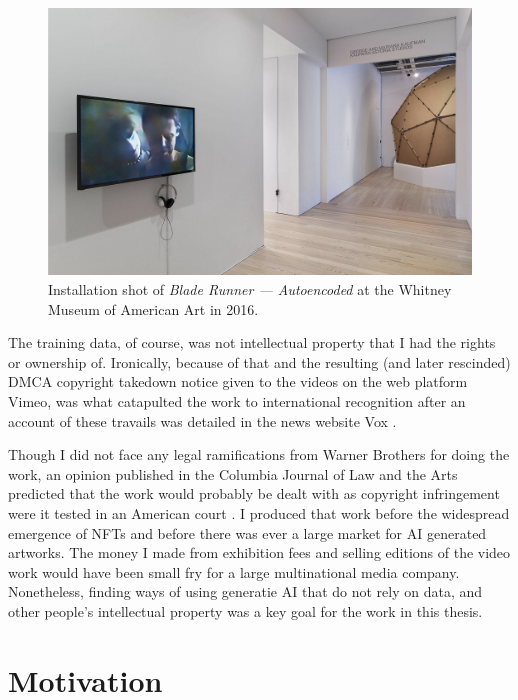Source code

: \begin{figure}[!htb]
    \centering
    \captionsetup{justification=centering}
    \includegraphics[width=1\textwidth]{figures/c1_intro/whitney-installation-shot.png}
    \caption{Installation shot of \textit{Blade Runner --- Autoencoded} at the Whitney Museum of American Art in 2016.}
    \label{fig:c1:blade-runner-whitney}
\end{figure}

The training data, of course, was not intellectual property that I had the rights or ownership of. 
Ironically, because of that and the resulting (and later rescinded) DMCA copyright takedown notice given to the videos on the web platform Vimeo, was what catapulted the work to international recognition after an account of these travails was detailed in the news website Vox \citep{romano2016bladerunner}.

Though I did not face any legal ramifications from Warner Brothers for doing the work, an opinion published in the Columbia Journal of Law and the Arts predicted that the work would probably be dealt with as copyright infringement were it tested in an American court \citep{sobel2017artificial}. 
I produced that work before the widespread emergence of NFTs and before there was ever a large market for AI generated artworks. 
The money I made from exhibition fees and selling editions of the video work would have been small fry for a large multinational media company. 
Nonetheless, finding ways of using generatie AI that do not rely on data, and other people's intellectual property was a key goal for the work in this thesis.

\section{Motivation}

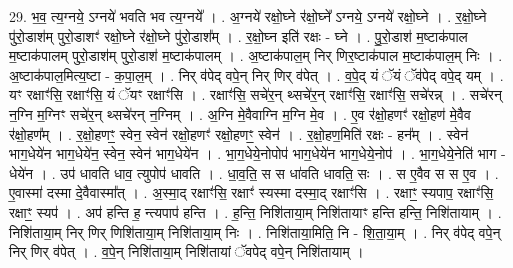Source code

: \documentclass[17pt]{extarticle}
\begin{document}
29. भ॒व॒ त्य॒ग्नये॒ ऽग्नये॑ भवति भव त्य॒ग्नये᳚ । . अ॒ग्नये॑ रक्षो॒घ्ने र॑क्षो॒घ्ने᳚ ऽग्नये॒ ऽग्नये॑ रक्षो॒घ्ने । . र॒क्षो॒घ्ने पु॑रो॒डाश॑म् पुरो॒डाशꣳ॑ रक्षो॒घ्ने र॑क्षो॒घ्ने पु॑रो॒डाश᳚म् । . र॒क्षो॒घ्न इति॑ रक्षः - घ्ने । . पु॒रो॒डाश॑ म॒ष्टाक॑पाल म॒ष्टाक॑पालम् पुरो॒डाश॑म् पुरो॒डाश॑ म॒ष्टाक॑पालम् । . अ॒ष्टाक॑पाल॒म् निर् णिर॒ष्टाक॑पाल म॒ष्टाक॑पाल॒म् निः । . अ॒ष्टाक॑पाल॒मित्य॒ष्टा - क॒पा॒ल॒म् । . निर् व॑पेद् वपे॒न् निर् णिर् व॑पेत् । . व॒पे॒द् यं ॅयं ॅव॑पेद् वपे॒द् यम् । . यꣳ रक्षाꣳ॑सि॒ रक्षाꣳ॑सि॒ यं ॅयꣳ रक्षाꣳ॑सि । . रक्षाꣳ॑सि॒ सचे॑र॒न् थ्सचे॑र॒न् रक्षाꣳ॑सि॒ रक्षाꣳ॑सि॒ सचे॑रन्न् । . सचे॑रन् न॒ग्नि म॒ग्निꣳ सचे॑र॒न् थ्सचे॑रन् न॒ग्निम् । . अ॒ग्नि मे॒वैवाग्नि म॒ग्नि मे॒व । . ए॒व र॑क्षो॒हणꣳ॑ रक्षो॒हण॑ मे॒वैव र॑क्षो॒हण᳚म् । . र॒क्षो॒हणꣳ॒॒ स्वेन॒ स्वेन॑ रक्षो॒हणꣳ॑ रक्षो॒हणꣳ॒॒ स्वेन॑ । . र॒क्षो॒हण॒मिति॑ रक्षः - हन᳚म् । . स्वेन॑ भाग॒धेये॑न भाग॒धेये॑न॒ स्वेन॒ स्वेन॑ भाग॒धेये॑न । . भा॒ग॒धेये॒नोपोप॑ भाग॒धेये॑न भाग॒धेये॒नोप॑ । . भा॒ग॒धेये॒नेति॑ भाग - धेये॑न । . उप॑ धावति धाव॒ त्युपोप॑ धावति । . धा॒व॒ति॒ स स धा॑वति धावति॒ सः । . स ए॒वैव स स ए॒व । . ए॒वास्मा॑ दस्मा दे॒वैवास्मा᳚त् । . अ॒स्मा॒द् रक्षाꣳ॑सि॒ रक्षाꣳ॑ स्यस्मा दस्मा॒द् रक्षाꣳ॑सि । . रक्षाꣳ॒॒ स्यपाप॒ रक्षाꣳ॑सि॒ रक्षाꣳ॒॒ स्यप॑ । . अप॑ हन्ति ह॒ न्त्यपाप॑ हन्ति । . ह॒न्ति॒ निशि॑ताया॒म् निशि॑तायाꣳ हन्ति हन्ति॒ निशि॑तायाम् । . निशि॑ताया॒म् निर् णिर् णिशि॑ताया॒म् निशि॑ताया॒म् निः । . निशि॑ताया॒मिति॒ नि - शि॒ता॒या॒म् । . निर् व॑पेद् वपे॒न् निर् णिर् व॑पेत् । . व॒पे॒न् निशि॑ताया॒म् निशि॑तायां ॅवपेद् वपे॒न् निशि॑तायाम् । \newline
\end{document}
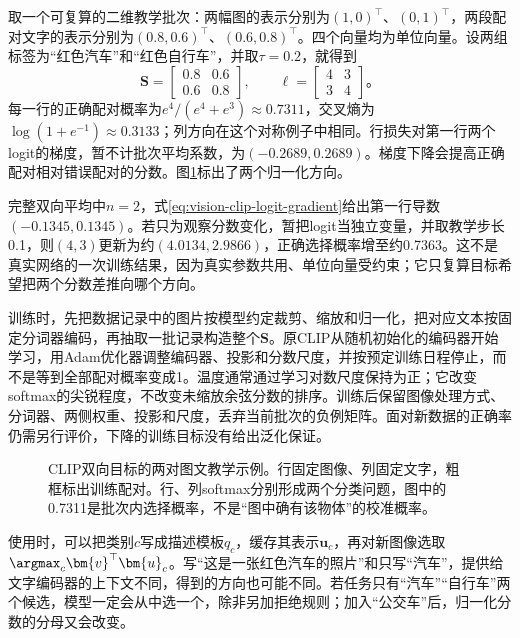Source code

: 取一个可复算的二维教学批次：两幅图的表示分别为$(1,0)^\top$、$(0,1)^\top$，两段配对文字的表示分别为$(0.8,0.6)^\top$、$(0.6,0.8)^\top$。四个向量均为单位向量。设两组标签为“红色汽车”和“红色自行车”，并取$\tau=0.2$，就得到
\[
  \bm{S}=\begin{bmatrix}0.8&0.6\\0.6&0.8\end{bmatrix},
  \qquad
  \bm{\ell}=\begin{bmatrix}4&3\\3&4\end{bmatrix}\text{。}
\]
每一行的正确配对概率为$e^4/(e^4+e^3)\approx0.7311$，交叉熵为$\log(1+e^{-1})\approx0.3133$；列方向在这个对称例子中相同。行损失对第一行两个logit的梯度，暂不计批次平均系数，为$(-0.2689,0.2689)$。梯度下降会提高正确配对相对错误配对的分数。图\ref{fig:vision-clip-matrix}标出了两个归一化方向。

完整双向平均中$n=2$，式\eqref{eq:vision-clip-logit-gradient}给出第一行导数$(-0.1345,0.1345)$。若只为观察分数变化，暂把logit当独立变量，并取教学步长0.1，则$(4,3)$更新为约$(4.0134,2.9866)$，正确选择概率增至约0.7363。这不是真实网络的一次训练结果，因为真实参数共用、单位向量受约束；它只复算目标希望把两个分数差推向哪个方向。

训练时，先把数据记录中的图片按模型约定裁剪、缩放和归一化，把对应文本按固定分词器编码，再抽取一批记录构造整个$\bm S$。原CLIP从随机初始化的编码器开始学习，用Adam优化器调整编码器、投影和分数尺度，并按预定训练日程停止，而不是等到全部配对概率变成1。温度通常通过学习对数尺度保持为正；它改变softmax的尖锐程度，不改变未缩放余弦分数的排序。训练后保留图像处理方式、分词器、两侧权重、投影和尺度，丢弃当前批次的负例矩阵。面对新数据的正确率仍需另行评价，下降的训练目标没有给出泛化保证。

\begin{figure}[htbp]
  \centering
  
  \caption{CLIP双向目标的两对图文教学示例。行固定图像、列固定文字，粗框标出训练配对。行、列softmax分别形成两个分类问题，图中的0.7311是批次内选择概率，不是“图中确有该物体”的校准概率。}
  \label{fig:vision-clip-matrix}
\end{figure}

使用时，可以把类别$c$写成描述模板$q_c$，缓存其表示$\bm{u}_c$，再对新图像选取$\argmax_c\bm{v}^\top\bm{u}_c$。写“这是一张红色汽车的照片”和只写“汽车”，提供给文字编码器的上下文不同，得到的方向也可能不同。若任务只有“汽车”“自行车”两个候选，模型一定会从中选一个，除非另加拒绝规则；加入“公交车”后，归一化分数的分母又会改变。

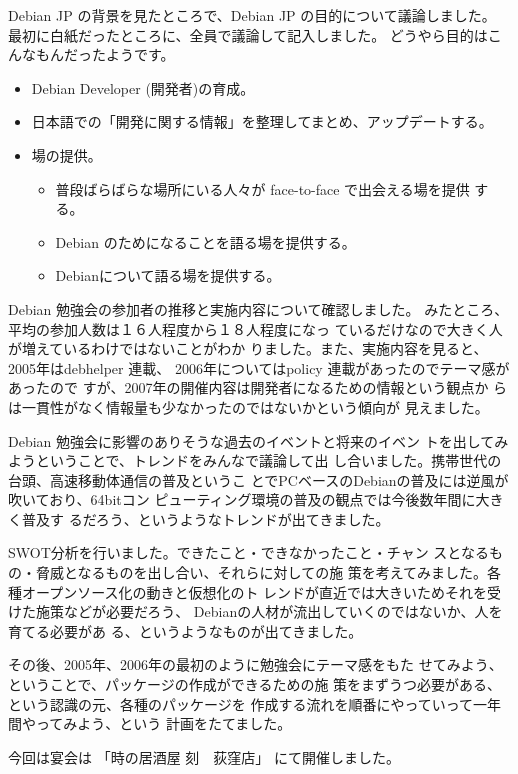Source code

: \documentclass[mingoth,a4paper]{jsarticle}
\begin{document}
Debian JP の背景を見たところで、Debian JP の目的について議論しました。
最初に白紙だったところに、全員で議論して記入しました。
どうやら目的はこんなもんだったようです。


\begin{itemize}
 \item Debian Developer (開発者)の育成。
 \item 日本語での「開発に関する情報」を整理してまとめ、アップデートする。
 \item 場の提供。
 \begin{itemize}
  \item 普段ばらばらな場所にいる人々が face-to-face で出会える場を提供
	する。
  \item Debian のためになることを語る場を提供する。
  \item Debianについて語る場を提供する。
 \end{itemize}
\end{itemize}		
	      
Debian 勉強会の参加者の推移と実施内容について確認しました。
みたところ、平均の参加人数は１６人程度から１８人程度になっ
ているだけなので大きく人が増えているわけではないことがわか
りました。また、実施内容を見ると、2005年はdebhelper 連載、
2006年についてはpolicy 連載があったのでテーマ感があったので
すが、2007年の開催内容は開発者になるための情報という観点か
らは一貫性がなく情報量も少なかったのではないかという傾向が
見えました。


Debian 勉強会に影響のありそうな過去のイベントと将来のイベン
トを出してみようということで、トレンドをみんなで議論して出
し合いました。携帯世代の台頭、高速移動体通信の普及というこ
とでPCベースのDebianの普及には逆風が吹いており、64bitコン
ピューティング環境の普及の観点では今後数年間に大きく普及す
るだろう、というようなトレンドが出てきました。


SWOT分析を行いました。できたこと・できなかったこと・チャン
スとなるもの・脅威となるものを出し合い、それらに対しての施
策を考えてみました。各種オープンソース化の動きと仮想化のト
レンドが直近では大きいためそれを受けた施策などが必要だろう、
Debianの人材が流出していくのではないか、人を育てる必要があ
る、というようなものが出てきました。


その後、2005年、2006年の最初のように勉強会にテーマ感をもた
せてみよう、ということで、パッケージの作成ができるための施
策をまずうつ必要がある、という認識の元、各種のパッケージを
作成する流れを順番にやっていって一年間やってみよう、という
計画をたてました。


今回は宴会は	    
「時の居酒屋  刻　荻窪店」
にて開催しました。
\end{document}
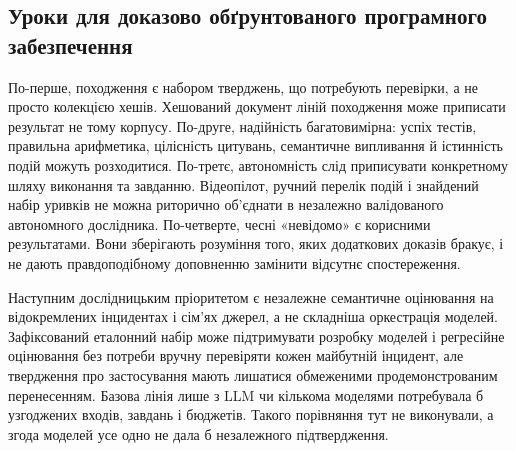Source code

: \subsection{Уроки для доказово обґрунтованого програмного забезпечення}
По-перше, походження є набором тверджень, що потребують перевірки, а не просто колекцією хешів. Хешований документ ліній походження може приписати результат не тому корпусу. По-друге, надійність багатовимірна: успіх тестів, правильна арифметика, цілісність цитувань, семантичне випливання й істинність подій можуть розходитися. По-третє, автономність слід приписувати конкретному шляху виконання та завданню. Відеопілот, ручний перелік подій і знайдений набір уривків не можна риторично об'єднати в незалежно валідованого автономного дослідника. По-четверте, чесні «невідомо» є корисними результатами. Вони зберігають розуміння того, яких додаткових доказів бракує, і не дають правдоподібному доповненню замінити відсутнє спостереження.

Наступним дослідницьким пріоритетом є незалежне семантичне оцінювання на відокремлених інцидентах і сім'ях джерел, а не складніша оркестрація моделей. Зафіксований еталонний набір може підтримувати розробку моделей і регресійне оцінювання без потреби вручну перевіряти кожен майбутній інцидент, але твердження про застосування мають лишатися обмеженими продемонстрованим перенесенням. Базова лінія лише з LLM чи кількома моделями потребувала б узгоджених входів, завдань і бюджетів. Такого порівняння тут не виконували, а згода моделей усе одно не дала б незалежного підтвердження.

*Goal of the exercise*
Look through the records and gather each line with the word "American".

*Task response*
    \caption{Installation shot of \textit{Blade Runner --- Autoencoded} at the Whitney Museum of American Art in 2016.}
Though I did not face any legal ramifications from Warner Brothers for doing the work, an opinion published in the Columbia Journal of Law and the Arts predicted that the work would probably be dealt with as copyright infringement were it tested in an American court \citep{sobel2017artificial}. 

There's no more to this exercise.